Joomla-extension perForms acute at risk.

A botnet operator uses currently a yet unknown vulnerability in the joomla extension perForms, to install an IRC bot. Infected computers can be identified by a running process with name httpdse and an IRC connection outgoing from it. The used programming fault is in the php file components/com_perform/perform.php. It includes external files by the global parameter $mosConfig_absolute_path, without checking for manipulation before. An attacker can under circumstances load arbitrary malcious php code, if the webserver is running with register_globals=on. The botnet uses google to search for other possible victims. According to Nepenthes developer Markus Kötter the botnet currently is about 100 compromised servers and is growing.

A comparable vulnerability was lately discovered in the extension Galleria. Possibly it is also present in other modules. The promlem with vulnerable extentions is allready known by the joomla developers. They recommend to all joomla users, to check php files of theire extensions. They should at the beginning have a line as

defined( '_VALID_MOS' ) or die( 'Direct Access not allowed.' );

which shoud in case be added when missing. The code secures scripts from a direct call how it is necessary for most exploits. Also it is imperative recommended to run the PHP-webserver with register_globals=off. This setting in php.ini protects from a big part of the known and yet unknown vulnerabilities in in PHP-scripts. (cr/c't)

If already compromised, will inserting

defined( '_VALID_MOS' ) or die( 'Direct Access not allowed.' );

in all .php files and turning off globals take care of this?

Not sure if anybody already has done this. I have contacted the developer in question about this issue.

Not sure if anybody already has done this. I have contacted the developer in question about this issue.

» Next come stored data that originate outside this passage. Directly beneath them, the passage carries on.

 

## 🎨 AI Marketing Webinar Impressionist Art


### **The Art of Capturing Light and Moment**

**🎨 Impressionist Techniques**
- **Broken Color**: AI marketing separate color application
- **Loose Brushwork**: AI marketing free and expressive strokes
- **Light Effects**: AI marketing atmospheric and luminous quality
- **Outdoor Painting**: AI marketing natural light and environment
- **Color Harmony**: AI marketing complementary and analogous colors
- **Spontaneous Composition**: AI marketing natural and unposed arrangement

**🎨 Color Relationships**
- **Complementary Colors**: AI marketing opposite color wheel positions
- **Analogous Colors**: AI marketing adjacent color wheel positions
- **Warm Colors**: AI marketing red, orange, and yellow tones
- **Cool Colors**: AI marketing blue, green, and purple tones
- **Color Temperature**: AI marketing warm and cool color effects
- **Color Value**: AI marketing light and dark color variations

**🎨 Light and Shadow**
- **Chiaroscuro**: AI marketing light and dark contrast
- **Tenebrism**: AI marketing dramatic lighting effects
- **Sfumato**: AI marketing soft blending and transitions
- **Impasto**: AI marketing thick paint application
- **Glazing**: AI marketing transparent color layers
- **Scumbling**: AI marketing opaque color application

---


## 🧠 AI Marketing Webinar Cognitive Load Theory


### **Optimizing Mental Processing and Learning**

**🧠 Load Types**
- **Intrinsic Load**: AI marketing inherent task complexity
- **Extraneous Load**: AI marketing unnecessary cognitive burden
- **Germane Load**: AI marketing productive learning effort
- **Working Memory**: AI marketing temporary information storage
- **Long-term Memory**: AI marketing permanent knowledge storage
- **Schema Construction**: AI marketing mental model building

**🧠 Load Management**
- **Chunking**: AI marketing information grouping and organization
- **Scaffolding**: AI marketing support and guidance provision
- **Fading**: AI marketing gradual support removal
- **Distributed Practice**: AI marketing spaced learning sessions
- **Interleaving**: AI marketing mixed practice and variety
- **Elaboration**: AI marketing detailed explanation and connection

But what about my content, the forms I´ve created, will they disappear when I uninstall the old one?

I have same problem as Duncans When register globals turned off I cannot get form via the main menu item.

Register globals turned off by adding "php_flag register_globals off" in htaccess files

Any advice and help?

Norman

I have error when try to instal v2. Anyone else with this problem?

If you will open up performs.php in an editor and search for the term "formId", you need to change this to "formid".  Then it will work with register globals = off and with php.ini or your server php configuration set to register globals = off as well.